But Jesus was never much interested in popularity contests or good ratings. He was interested only in the truth. And that truth was, as the old hymn says, “the truth sent down from above.” Jesus is the way, the truth and the life. Compromise simply wasn’t an option for him. Nor is it for us.

The people of Jesus’s day had as many prejudices and stereotypes as anyone in our own society. Jews and Samaritans, Romans and Palestinians, Greeks and Galileans—the Gospels and Paul’s letters are filled with examples of one group setting itself against another over politics, over religious rules and rituals, over language and way of life.

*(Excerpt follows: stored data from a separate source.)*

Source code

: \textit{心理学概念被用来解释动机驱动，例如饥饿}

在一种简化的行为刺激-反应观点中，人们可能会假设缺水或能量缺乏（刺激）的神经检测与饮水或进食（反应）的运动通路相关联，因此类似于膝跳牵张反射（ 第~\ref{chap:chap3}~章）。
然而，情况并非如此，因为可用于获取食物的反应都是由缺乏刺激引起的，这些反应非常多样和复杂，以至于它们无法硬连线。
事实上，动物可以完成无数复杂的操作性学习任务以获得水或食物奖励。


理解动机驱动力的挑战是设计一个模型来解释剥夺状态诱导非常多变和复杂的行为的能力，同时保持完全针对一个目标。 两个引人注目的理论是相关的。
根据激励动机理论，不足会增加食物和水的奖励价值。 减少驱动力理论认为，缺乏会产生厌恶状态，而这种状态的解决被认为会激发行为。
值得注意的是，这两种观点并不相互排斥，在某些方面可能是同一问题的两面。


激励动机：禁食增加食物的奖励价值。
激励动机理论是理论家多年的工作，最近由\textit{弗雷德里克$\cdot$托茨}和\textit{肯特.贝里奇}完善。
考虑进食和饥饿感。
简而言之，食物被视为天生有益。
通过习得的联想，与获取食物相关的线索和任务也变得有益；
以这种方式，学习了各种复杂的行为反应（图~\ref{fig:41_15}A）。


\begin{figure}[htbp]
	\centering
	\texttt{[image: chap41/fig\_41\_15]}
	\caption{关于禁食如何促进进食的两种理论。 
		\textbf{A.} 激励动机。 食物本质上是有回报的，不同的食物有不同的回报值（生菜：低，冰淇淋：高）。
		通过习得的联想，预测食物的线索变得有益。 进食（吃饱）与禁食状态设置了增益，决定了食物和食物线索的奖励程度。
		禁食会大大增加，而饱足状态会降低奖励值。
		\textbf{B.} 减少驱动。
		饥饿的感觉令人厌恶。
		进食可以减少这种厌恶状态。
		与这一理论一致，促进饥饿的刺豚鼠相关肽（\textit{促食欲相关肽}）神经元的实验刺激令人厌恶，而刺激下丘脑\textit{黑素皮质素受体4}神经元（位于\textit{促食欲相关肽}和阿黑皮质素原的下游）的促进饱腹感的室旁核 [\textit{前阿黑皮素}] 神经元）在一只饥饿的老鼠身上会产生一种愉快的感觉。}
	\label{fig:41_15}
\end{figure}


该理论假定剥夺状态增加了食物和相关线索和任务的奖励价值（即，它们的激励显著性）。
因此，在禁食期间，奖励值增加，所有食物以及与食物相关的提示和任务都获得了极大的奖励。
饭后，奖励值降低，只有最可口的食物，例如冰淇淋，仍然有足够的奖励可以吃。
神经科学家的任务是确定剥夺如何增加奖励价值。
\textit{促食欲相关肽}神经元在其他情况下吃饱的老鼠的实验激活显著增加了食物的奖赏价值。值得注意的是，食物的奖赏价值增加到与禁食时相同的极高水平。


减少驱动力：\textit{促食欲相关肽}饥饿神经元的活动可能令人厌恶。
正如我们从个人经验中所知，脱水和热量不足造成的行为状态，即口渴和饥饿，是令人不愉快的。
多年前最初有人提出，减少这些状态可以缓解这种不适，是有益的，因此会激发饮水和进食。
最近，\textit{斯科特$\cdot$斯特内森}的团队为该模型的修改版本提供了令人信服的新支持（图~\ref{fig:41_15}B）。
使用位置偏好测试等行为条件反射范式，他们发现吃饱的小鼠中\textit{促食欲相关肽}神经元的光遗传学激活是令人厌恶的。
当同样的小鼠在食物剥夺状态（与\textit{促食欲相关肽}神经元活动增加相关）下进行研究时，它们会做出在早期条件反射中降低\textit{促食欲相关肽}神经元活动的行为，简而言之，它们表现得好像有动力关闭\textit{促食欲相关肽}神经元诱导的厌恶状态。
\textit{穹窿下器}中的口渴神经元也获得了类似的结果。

Those listening to Jesus would have reacted as predictably as we would to these words. And there’s no way to soften them. Jesus says what he says. We can choose to believe it, we can even choose to follow it. What we can’t do is deny that he said it.

Too often we deal with our natural discomfort with the high standard of the Gospel by trying to explain it away or to soften it. We pretend that the hard sayings aren’t part of Bible. We ignore those passages that make us uneasy, that threaten our preconceived ideas, that upset our comfortable worldview.

One of the great gifts to our faith that the Catholic lectionary provides is that the wisdom of the Church has chosen for us the texts that we will read and hear on any given Sunday. Priests and deacons don’t have the option of choosing the text for their sermons. And the lectionary is arranged to cover all of the Gospels, not just the stories that we like to hear.

Jesus doesn’t tell his followers that their lives are going to be easy. Nor does he tell them that they will always get their way. He frequently reminds them that they will be persecuted. The beginning of this Sermon on the Mount that we’ve been hearing for the past several Sundays even says, “Blessed are you when they persecute you.” We shouldn’t be surprised, then, when his words make us uncomfortable. There’s simply no way around the hard sayings in the Gospel.

Preachers and psychologists are fond of saying that love is not an emotion, it’s an act of the will. Teachers and managers remind those who whine and complain, “That’s why they call it work.” The same thing is true of faith. When we make a commitment, whether it’s to another person, a community, or God, there will be times when keeping that commitment is not going to be easy and probably isn’t going to feel all warm and fuzzy. The important thing is that we stick to the commitment we’ve made.

As we go through this week, we might think about the hard words of Jesus. Instead of arguing those words or trying to explain them away, simply say, “Yes.”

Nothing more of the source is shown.